As previously mentioned, a class on how to create WWW home pages was taught via teleconference to four Boulder, Colorado, secondary schools. Subsequent to receiving this remote training, each school set up its own WWW server on the Internet. The students then proceeded to set up their own WWW home pages, learned how to scan pictures into the computer, and then made their pictures available online via the Internet. The students used the network heavily as part of school projects. As part of an oceanography project, they used WWW "search engines" to research material and make personal contacts with researchers around the country. Individual students made personal contacts with professionals at Scripps Institute in La Jolla, California, and with researchers at Sea World. They also successfully accessed supercomputer centers at the National Center for Atmospheric Research and at NOAA. In addition, a teacher at one of the high schools developed a chemistry class for remote delivery to students at middle schools. In conjunction with this class, some of the high school students mentored middle school students via the network. It is precisely this kind of new, dynamic interaction between experts, information resources, and students at various levels that precipitates the kind of quantum leap the experience of learning can undergo.
Finally, a number of demonstrations were held in conjunction with efforts associated with the Council of Great City Schools, a nonprofit organization representing 50 of the nation's largest urban public school systems. These demonstrations included deployment of a technical model for a high-performance classroom at the Council's Annual Conference of Technology Directors in Denver, Colorado, in May 1994, and the design and deployment of a "21st Century Classroom" for a computer office and automation show at the Portland Convention Center in October 1994.
Analysis and Forecast: A Look to the Future
A number of follow-on projects are either proposed or under way as a result of these successful experimental activities. These follow-on activities, when taken in conjunction with the various experiments, are excellent examples to look to for help in forecasting networking trends for educational institutions over the next 5 to 7 years.

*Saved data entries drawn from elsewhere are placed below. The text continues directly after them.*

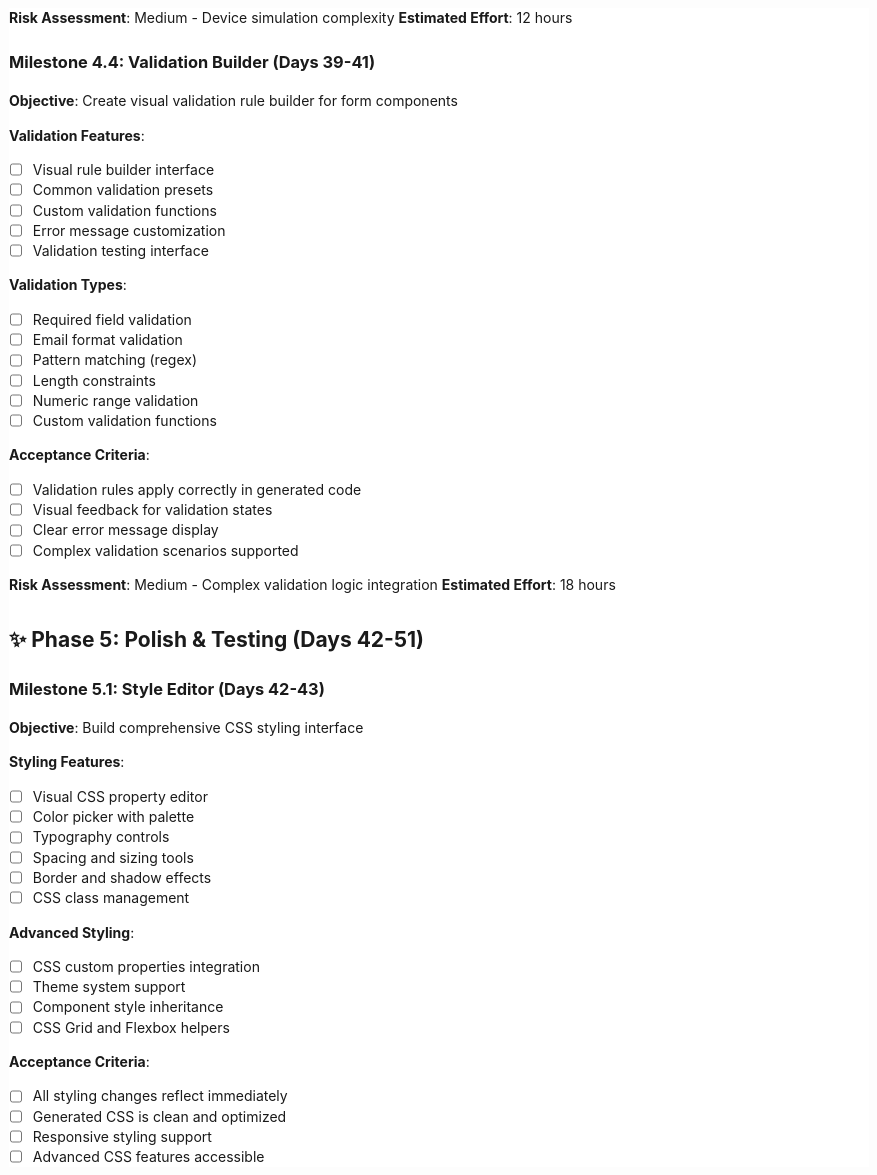 **Risk Assessment**: Medium - Device simulation complexity
**Estimated Effort**: 12 hours

### Milestone 4.4: Validation Builder (Days 39-41)
**Objective**: Create visual validation rule builder for form components

**Validation Features**:
- [ ] Visual rule builder interface
- [ ] Common validation presets
- [ ] Custom validation functions
- [ ] Error message customization
- [ ] Validation testing interface

**Validation Types**:
- [ ] Required field validation
- [ ] Email format validation
- [ ] Pattern matching (regex)
- [ ] Length constraints
- [ ] Numeric range validation
- [ ] Custom validation functions

**Acceptance Criteria**:
- [ ] Validation rules apply correctly in generated code
- [ ] Visual feedback for validation states
- [ ] Clear error message display
- [ ] Complex validation scenarios supported

**Risk Assessment**: Medium - Complex validation logic integration
**Estimated Effort**: 18 hours

## ✨ Phase 5: Polish & Testing (Days 42-51)

### Milestone 5.1: Style Editor (Days 42-43)
**Objective**: Build comprehensive CSS styling interface

**Styling Features**:
- [ ] Visual CSS property editor
- [ ] Color picker with palette
- [ ] Typography controls
- [ ] Spacing and sizing tools
- [ ] Border and shadow effects
- [ ] CSS class management

**Advanced Styling**:
- [ ] CSS custom properties integration
- [ ] Theme system support
- [ ] Component style inheritance
- [ ] CSS Grid and Flexbox helpers

**Acceptance Criteria**:
- [ ] All styling changes reflect immediately
- [ ] Generated CSS is clean and optimized
- [ ] Responsive styling support
- [ ] Advanced CSS features accessible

The schools in Boulder, Colorado, used their workstations and associated connectivity in an impressive and successful way. The teachers and students adapted very well to the advanced technology, perhaps even more successfully than anticipated. In 1993 the voters approved a bond issue to allocate funds for provision of a T1 line to every school in the Boulder Valley School District by early 1996. Within a year the schools will be running their own 51-school network, routinely doing the things that were on the cutting edge during the trial period. The ability of schools to actually know and experience the value of these networked services facilitates solicatation of taxpayer support for efforts of this type. When the community sees direct value, then the resources and synergies required to build these networks (both technological and human) emerge more easily.
The schools have a talented pool of teachers and students who will continue with the work begun during the trial. Dr. McBryan has continued to work with the schools and the public library and is currently testing delivery of highly compressed, 30 frame/s, full-frame, VHS-quality video to the schools. The work conducted in Boulder could serve as a model of cooperation between secondary schools and local universities, extending university expertise into the secondary schools and "bootstrapping" them into the information age.
In October 1994 the University of Colorado was awarded a Department of Commerce National Telecommunications and Information Administration grant to develop the Boulder Community Network (BCN). BCN collects information resources from all available sources in Boulder County and makes them available to the whole population through the World Wide Web. Many residents have access through work or school, including schools at the elementary and secondary levels. To widen access, information kiosks have been deployed at strategic locations throughout the county, including libraries and public buildings. The Senior Citizens Center and several similar institutions were provided with both computer platforms and network access. Over 50 community organizations now supply and update information on a regular basis and participate in BCN management and development. Commercial information resources are also available on BCN, including a countywide restaurant menu guide and shopping information. BCN may be accessed at http//bcn.boulder.co.us/.
Dr. McBryan was one of the founding members of BCN, is principal investigator on the NTIA grant, and has been BCN Technical Director from the outset. As a result the BCN information resources were rapidly made available to the T1-connected schools, resulting in interesting curriculum developments. As examples, Spanish classes are translating some BCN home pages into Spanish and a history class plans an online archive of tapings of early Boulder residents, both available to all residents via BCN. The marriage of community network and school Internet connectivity represents a new paradigm for outreach in education.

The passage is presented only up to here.